** WORK REQUIRED **
Wherever the listing has a line with the string "cellules", copy that line out.
+++ MATERIALS PROVIDED
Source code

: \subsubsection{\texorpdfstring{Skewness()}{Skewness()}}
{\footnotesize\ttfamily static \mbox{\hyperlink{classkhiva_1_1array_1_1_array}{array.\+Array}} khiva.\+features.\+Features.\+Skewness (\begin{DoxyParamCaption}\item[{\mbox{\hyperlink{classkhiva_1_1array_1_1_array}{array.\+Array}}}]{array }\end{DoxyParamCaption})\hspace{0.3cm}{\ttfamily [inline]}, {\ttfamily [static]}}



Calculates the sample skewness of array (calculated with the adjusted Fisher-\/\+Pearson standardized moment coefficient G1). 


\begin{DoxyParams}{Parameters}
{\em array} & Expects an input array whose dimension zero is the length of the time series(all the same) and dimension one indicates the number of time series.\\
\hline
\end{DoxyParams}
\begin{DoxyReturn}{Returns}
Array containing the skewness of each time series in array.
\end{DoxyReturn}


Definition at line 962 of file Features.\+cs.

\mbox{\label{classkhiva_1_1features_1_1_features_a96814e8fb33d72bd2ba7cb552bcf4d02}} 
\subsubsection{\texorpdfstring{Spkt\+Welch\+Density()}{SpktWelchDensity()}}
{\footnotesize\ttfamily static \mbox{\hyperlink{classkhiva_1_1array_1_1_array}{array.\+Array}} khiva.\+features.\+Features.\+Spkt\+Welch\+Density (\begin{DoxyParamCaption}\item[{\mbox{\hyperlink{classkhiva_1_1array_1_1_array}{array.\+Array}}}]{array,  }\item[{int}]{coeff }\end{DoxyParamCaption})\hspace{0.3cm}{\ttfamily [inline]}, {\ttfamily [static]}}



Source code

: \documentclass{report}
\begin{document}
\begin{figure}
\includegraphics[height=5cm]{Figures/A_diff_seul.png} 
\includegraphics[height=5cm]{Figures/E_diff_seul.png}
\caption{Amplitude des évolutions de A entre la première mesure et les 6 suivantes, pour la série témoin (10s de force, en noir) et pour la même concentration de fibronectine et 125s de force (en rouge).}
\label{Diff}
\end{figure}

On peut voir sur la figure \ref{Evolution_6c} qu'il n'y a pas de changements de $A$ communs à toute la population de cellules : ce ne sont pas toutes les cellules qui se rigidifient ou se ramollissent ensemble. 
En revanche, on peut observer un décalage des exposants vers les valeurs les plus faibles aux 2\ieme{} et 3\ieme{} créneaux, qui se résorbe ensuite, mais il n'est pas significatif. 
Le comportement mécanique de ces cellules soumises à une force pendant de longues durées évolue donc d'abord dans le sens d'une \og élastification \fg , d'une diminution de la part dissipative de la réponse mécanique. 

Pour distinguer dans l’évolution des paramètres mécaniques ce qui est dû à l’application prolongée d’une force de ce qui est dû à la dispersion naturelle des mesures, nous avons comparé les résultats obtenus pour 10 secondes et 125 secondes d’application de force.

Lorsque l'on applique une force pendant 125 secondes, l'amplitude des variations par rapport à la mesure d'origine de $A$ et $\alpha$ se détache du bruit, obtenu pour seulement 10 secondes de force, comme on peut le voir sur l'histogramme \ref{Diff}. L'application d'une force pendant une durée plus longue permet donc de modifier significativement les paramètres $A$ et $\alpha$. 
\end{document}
++++++
** RESPONSE TO THE TASK **
On peut voir sur la figure \ref{Evolution_6c} qu'il n'y a pas de changements de $A$ communs à toute la population de cellules : ce ne sont pas toutes les cellules qui se rigidifient ou se ramollissent ensemble. 
Le comportement mécanique de ces cellules soumises à une force pendant de longues durées évolue donc d'abord dans le sens d'une \og élastification \fg , d'une diminution de la part dissipative de la réponse mécanique. 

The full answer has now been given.